Così afferma la prima parte dell’art. 3 della Costituzione approvata nel 1948. Principi e valori che verranno ribaditi con forza per tutti gli esseri umani, dalla Carta dei diritti delle persone varata dall’ONU.
Questi valori e principi, sempre attuali, oggi devono fare i conti con le problematiche di questo millennio: un processo di globalizzazione, con il conseguente fenomeno della migrazione di milioni e milioni di uomini e donne.
Questo processo ha coinvolto anche l’Italia, facendo arrivare milioni di esseri umani con storie, tradizioni, culture, religioni diverse. Milioni di esseri umani che non hanno una storia condivisa, e una identità nazionale condivisa.
Qui stanno le cause di “conflittualità ” che si determinano nei rapporti di convivenza, fra una comunità più forte, più coesa è in “casa sua” e nuove diverse comunità, più deboli che sono venute in “casa d’altri”.

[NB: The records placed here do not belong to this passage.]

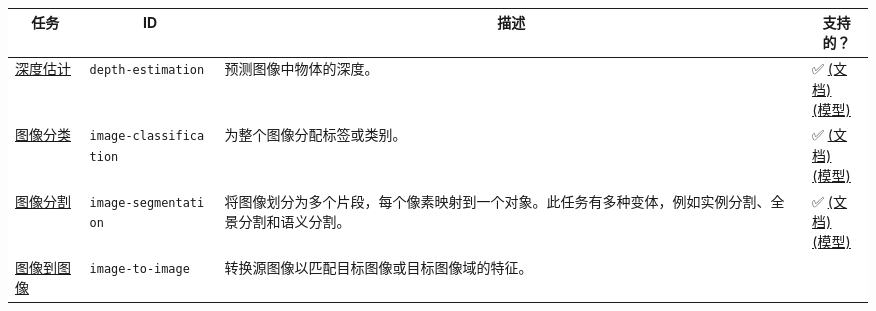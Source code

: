 <table>
<thead>
<tr>
<th><font style="vertical-align: inherit;"><font style="vertical-align: inherit;">任务</font></font></th>
<th><font style="vertical-align: inherit;"><font style="vertical-align: inherit;">ID</font></font></th>
<th><font style="vertical-align: inherit;"><font style="vertical-align: inherit;">描述</font></font></th>
<th><font style="vertical-align: inherit;"><font style="vertical-align: inherit;">支持的？</font></font></th>
</tr>
</thead>
<tbody>
<tr>
<td><a href="https://huggingface.co/tasks/depth-estimation" rel="nofollow"><font style="vertical-align: inherit;"><font style="vertical-align: inherit;">深度估计</font></font></a></td>
<td><code>depth-estimation</code></td>
<td><font style="vertical-align: inherit;"><font style="vertical-align: inherit;">预测图像中物体的深度。</font></font></td>
<td><font style="vertical-align: inherit;"><font style="vertical-align: inherit;">✅ </font></font><a href="https://huggingface.co/docs/transformers.js/api/pipelines#module_pipelines.DepthEstimationPipeline" rel="nofollow"><font style="vertical-align: inherit;"><font style="vertical-align: inherit;">(文档) </font></font></a><br><a href="https://huggingface.co/models?pipeline_tag=depth-estimation&amp;library=transformers.js" rel="nofollow"><font style="vertical-align: inherit;"><font style="vertical-align: inherit;">(模型)</font></font></a></td>
</tr>
<tr>
<td><a href="https://huggingface.co/tasks/image-classification" rel="nofollow"><font style="vertical-align: inherit;"><font style="vertical-align: inherit;">图像分类</font></font></a></td>
<td><code>image-classification</code></td>
<td><font style="vertical-align: inherit;"><font style="vertical-align: inherit;">为整个图像分配标签或类别。</font></font></td>
<td><font style="vertical-align: inherit;"><font style="vertical-align: inherit;">✅ </font></font><a href="https://huggingface.co/docs/transformers.js/api/pipelines#module_pipelines.ImageClassificationPipeline" rel="nofollow"><font style="vertical-align: inherit;"><font style="vertical-align: inherit;">(文档) </font></font></a><br><a href="https://huggingface.co/models?pipeline_tag=image-classification&amp;library=transformers.js" rel="nofollow"><font style="vertical-align: inherit;"><font style="vertical-align: inherit;">(模型)</font></font></a></td>
</tr>
<tr>
<td><a href="https://huggingface.co/tasks/image-segmentation" rel="nofollow"><font style="vertical-align: inherit;"><font style="vertical-align: inherit;">图像分割</font></font></a></td>
<td><code>image-segmentation</code></td>
<td><font style="vertical-align: inherit;"><font style="vertical-align: inherit;">将图像划分为多个片段，每个像素映射到一个对象。此任务有多种变体，例如实例分割、全景分割和语义分割。</font></font></td>
<td><font style="vertical-align: inherit;"><font style="vertical-align: inherit;">✅ </font></font><a href="https://huggingface.co/docs/transformers.js/api/pipelines#module_pipelines.ImageSegmentationPipeline" rel="nofollow"><font style="vertical-align: inherit;"><font style="vertical-align: inherit;">(文档) </font></font></a><br><a href="https://huggingface.co/models?pipeline_tag=image-segmentation&amp;library=transformers.js" rel="nofollow"><font style="vertical-align: inherit;"><font style="vertical-align: inherit;">(模型)</font></font></a></td>
</tr>
<tr>
<td><a href="https://huggingface.co/tasks/image-to-image" rel="nofollow"><font style="vertical-align: inherit;"><font style="vertical-align: inherit;">图像到图像</font></font></a></td>
<td><code>image-to-image</code></td>
<td><font style="vertical-align: inherit;"><font style="vertical-align: inherit;">转换源图像以匹配目标图像或目标图像域的特征。</font></font></td>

Per governare questa conflittualità è necessario avere ben fermi e presenti i valori, i principi e le scelte che vengono dalla Costituzione, per far convivere, collaborare, le diverse comunità, per costruire assieme una nuova “comunità”. Va ripercorso, in una situazione profondamente diversa, il percorso dei fondatori della Repubblica, della Nazione nuova che uscì dalla Resistenza.
Allora, dopo il crollo della dittatura fascista e la fine della seconda guerra mondiale, che lasciarono un Paese in gran parte distrutto, povero, lacerato e diviso tra Nord e Sud, con forti tensioni sociali e politiche, i valori e principi della Costituzione furono l’ancoraggio, i capisaldi su cui venne ricostruito il Paese, e ridata una identità nazionale a una comunità. Percorso difficile, ma facilitato dal fatto che eravamo una “sola” comunità.
Oggi tutto si pone in modo nuovo. Più difficile e impegnativo, ma non meno necessario.
I diritti di cittadinanza sanciti dalla Costituzione vanno affermati in una comunità in cui si confrontano, vivono a fianco a fianco identità culturali, lingue, religioni, storie nazionali, ecc. diverse.
L’approccio a questa problematica, non deve essere quello della paura, del rifiuto, ma quello della opportunità, per realizzare una comunità più avanzata. Questo è possibile farlo, attraverso un rapporto virtuoso, fortemente correlato fra diritti e doveri e viceversa. Più rivendico diritti, più devo assumermi dei doveri; più mi chiedono doveri, più devo avere garantiti dei diritti.
Dobbiamo lavorare per costruire una comunità della corresponsabilità, dell’appartenenza, del far parte, del sentirsi parte. In questo percorso – processo, vanno coinvolti tutti i cittadini, vecchi e nuovi. Una comunità, che come indica la Costituzione, si basa su un valore fondamentale: ogni essere umano è una unicità in se, e come tale, solo perché esiste, come ci ha insegnato Grozio fin dall’inizio del 1600, ha diritti inviolabili.
Compito della Repubblica, dei governanti, come dice la seconda parte dell’art, 3, è quello di rimuovere gli ostacoli e gli impedimenti che si frappongono per godere tali diritti.
L’ANPI, che organizza uomini e donne, che sono stati artefici diretti della Resistenza, da cui nasce la Costituzione e, da tante altre persone che ne condividono i valori e le ispirazioni, si sente impegnata e coinvolta nella discussione e nel lavoro perché, quanto sancito nell’art.3 della Costituzione, sia la barra che tengono ben ferma quanti governano il Paese o legiferano in Parlamento.